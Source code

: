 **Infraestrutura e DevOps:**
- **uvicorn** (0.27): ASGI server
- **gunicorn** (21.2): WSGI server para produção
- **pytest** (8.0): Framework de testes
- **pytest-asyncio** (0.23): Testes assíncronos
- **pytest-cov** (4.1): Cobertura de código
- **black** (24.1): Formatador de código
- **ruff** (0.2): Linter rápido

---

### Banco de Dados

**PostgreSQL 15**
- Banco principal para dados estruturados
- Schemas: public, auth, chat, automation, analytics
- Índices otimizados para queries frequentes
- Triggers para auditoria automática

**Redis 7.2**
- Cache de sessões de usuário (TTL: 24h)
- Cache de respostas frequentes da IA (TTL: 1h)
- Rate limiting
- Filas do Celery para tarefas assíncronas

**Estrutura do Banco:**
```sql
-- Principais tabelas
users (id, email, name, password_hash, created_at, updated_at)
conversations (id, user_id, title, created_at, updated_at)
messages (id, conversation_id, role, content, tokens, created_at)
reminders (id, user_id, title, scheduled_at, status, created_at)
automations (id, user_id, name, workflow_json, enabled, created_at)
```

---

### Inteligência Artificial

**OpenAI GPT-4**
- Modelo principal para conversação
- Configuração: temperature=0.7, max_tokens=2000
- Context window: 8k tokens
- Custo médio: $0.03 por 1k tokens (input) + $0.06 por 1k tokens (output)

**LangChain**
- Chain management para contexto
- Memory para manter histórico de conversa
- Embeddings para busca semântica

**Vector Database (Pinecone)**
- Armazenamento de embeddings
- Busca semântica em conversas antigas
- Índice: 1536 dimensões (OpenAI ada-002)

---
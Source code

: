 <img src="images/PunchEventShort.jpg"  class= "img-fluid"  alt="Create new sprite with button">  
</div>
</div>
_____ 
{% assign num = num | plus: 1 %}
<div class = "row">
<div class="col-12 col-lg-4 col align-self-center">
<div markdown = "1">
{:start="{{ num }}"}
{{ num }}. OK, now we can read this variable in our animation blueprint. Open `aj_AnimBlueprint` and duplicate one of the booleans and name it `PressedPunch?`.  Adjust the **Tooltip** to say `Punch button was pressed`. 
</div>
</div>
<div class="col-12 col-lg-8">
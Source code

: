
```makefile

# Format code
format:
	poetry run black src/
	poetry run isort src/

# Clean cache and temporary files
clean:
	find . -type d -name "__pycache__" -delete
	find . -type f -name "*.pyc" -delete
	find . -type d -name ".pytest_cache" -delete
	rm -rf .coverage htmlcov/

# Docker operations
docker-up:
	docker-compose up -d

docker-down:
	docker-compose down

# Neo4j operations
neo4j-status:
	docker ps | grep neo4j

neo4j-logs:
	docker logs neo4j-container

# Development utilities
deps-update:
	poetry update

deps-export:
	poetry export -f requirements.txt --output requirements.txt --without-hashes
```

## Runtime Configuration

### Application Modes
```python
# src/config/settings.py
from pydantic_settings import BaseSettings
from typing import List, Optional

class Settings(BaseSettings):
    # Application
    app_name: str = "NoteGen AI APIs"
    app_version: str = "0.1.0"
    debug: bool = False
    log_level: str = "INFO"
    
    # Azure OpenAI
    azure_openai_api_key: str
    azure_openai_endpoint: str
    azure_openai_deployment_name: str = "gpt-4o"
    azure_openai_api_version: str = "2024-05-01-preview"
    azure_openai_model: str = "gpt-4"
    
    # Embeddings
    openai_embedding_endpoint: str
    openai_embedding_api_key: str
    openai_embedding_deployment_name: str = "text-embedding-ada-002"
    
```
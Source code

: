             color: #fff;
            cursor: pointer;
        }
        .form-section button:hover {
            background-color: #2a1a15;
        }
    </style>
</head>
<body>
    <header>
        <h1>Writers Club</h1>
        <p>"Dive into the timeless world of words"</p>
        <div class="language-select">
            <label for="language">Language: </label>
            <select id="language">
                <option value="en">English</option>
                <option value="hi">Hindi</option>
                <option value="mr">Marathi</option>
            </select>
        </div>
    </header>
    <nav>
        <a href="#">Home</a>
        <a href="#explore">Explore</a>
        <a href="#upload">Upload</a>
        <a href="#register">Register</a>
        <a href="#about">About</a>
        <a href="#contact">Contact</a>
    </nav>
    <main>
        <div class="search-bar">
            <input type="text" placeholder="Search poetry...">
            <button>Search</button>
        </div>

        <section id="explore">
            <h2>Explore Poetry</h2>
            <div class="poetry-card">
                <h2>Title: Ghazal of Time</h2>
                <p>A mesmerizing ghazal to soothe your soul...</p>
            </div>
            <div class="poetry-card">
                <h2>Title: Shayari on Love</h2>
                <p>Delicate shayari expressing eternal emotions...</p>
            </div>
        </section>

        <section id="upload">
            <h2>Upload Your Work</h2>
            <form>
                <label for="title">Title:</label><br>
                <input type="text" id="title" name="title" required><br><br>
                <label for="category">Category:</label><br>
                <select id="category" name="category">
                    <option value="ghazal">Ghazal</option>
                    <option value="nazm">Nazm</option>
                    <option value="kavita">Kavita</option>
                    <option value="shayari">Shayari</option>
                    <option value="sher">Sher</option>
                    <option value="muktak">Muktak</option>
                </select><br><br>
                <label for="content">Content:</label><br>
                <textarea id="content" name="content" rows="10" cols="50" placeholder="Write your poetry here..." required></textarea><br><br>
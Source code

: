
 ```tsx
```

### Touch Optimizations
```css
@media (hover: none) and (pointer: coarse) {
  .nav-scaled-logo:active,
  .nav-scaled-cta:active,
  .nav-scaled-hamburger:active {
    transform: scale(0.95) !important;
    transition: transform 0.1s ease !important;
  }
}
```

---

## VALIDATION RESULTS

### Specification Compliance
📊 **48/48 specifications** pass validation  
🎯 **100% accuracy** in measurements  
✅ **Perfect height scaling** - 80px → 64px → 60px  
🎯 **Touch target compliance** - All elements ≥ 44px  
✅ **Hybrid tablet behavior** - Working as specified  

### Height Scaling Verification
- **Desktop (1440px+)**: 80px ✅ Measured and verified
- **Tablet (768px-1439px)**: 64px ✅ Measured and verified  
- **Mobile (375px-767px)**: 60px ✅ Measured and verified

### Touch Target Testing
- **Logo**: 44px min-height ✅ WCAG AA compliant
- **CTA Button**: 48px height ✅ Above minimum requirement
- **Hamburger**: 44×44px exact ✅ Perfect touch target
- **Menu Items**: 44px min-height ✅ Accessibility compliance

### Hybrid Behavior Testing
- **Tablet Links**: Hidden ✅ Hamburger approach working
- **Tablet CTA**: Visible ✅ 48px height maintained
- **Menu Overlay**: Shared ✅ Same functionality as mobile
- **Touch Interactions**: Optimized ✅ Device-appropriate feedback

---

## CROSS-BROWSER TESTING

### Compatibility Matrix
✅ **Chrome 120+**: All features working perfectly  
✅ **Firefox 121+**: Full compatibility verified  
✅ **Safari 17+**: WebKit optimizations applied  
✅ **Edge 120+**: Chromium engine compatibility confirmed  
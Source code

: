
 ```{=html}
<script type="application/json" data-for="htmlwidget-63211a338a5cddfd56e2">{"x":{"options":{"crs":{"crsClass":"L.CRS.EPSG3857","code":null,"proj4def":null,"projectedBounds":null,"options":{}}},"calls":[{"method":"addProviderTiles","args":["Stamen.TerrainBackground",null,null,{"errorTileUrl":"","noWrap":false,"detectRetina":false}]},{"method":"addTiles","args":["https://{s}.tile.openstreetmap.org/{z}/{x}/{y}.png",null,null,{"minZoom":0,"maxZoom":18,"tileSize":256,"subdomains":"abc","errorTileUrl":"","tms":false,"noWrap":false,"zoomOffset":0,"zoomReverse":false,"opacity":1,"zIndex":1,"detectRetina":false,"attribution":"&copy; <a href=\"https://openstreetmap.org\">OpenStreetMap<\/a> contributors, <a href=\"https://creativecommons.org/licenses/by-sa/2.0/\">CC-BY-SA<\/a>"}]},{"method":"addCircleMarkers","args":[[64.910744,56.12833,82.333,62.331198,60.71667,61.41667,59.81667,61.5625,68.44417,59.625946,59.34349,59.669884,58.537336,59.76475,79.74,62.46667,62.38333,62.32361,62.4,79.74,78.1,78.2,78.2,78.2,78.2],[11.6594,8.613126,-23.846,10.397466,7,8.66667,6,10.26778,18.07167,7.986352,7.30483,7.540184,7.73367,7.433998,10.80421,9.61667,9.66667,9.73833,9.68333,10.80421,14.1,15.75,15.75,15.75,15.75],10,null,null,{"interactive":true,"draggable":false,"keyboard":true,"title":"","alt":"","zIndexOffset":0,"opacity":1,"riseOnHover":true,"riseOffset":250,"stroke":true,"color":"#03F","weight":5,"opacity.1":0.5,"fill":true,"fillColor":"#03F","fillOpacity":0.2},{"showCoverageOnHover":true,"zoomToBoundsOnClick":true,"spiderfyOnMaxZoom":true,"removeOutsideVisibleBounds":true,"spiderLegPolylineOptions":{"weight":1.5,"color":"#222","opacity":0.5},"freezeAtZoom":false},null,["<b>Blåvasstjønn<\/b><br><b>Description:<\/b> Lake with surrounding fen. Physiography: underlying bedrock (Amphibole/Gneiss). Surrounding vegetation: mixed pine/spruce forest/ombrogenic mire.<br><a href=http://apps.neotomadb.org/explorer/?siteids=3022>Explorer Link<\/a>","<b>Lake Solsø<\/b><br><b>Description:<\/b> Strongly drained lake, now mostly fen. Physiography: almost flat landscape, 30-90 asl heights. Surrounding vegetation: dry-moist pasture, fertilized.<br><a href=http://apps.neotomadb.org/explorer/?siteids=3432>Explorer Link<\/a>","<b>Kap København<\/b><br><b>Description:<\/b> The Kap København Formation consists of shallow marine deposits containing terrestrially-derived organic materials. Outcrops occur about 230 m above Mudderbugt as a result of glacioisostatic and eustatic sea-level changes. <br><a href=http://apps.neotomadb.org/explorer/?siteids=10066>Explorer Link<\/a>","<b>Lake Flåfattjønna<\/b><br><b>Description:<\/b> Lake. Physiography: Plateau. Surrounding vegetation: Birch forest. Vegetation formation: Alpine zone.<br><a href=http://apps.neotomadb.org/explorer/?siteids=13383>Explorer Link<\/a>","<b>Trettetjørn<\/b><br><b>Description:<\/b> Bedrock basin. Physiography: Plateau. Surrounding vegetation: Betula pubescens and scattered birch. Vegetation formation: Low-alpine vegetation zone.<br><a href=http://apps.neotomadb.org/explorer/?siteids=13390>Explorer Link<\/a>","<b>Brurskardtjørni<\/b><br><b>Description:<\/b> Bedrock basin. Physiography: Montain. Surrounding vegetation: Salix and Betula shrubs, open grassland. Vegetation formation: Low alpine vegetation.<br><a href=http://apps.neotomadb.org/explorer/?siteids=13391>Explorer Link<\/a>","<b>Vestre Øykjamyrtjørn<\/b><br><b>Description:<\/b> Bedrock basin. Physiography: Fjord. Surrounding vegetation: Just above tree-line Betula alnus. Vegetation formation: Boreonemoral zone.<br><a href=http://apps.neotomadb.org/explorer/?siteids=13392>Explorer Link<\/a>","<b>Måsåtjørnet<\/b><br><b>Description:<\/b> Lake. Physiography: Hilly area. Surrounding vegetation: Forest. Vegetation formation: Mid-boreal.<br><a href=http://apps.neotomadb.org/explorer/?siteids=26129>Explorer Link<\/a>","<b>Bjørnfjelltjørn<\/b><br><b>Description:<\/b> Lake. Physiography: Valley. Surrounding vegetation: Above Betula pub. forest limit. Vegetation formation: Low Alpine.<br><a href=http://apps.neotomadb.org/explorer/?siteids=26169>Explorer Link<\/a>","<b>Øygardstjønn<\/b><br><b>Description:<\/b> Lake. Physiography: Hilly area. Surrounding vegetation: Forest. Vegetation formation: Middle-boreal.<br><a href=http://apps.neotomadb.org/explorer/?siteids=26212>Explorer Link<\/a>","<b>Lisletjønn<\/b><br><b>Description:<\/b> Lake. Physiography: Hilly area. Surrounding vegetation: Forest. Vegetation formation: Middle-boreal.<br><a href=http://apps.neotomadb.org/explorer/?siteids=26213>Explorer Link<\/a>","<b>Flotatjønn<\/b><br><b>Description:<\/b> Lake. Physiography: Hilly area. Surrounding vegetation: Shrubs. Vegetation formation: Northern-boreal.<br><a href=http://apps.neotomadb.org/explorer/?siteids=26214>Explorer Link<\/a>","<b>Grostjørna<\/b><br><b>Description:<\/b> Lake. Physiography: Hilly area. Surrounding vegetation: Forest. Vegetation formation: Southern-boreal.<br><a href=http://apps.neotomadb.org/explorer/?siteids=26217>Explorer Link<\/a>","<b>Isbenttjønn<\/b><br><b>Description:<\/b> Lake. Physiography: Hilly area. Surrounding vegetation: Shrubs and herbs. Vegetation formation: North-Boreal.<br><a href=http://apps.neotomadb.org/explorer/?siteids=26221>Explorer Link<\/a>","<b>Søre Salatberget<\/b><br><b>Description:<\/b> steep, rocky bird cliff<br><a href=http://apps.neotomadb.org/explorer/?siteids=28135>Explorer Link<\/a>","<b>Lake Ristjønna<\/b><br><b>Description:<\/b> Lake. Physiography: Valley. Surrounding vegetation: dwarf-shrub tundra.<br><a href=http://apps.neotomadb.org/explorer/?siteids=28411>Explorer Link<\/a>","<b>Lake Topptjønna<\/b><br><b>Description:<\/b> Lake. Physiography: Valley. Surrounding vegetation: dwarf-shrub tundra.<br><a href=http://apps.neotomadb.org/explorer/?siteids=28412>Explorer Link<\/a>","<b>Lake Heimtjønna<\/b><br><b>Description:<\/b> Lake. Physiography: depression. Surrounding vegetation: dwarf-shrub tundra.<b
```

━━━━━━

**WHAT YOU WILL DO:**
Above are the entries. Output exactly the lines beginning with the line that has "- **Hamburger**: 44×44px" and ending with the line that has "features working perfectly".

**RESPONSE TO THE EXERCISE:**
- **Hamburger**: 44×44px exact ✅ Perfect touch target
- **Menu Items**: 44px min-height ✅ Accessibility compliance

### Hybrid Behavior Testing
- **Tablet Links**: Hidden ✅ Hamburger approach working
- **Tablet CTA**: Visible ✅ 48px height maintained
- **Menu Overlay**: Shared ✅ Same functionality as mobile
- **Touch Interactions**: Optimized ✅ Device-appropriate feedback

---

## CROSS-BROWSER TESTING

### Compatibility Matrix
✅ **Chrome 120+**: All features working perfectly  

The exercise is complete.